DATA SECTION >>
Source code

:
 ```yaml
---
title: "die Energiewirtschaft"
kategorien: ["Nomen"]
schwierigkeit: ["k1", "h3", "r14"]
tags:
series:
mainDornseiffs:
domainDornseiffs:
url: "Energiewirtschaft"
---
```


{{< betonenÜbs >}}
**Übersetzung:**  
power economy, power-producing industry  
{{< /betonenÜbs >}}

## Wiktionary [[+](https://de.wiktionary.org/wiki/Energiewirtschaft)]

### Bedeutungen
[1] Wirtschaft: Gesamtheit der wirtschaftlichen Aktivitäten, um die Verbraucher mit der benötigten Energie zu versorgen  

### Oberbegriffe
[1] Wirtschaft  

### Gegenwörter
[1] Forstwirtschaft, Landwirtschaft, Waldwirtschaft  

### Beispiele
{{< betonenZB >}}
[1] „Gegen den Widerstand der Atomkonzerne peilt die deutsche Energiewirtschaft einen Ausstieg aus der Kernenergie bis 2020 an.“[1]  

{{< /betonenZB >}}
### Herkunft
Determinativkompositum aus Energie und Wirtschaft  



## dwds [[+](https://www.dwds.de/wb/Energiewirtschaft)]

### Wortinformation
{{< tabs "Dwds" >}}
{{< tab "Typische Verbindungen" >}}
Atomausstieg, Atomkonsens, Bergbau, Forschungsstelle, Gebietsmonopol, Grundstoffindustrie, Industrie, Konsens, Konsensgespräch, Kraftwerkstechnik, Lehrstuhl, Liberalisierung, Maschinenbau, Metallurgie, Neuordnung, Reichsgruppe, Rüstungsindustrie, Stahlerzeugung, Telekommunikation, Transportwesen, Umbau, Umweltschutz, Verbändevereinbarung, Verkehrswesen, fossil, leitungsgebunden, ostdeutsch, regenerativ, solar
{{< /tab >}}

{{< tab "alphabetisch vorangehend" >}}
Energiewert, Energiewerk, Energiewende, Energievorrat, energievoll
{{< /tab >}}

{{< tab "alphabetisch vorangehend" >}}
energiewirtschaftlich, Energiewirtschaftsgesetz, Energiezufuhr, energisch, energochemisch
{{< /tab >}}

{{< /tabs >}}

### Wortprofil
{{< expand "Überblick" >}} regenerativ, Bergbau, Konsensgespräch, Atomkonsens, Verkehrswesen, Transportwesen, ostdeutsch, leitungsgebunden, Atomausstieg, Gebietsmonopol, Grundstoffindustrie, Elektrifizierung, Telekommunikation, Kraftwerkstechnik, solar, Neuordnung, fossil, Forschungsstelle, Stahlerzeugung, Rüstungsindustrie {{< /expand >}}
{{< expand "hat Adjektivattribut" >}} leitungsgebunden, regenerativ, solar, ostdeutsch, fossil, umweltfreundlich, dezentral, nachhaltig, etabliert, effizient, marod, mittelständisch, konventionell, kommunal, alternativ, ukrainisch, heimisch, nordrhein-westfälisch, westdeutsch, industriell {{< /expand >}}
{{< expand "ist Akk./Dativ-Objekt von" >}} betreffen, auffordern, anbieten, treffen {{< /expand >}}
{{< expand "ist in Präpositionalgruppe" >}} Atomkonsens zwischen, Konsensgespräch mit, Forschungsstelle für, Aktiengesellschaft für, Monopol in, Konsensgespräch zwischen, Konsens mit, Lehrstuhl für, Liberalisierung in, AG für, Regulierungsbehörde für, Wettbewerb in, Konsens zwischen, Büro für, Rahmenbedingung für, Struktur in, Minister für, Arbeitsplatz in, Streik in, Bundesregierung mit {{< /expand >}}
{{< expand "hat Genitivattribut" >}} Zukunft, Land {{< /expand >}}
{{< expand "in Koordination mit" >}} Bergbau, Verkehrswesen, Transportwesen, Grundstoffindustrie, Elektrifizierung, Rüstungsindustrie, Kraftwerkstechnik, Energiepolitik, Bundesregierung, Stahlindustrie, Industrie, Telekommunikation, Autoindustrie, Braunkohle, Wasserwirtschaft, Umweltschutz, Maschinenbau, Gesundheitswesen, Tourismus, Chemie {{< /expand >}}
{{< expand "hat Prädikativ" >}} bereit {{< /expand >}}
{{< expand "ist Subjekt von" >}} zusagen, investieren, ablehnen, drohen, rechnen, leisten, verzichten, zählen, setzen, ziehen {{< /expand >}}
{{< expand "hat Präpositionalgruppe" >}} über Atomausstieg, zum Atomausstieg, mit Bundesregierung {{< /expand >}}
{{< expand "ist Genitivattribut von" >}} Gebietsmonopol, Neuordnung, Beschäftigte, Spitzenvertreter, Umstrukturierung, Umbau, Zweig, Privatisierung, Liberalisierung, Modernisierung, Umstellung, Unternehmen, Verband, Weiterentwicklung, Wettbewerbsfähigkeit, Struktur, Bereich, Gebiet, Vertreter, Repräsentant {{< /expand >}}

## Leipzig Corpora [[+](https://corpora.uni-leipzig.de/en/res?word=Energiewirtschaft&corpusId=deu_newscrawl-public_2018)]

ASSIGNMENT >>
Whenever a line in the entries holds the word "Genitivattribut", copy that line.

SOLUTION TO THIS TASK >>
{{< expand "hat Genitivattribut" >}} Zukunft, Land {{< /expand >}}
{{< expand "ist Genitivattribut von" >}} Gebietsmonopol, Neuordnung, Beschäftigte, Spitzenvertreter, Umstrukturierung, Umbau, Zweig, Privatisierung, Liberalisierung, Modernisierung, Umstellung, Unternehmen, Verband, Weiterentwicklung, Wettbewerbsfähigkeit, Struktur, Bereich, Gebiet, Vertreter, Repräsentant {{< /expand >}}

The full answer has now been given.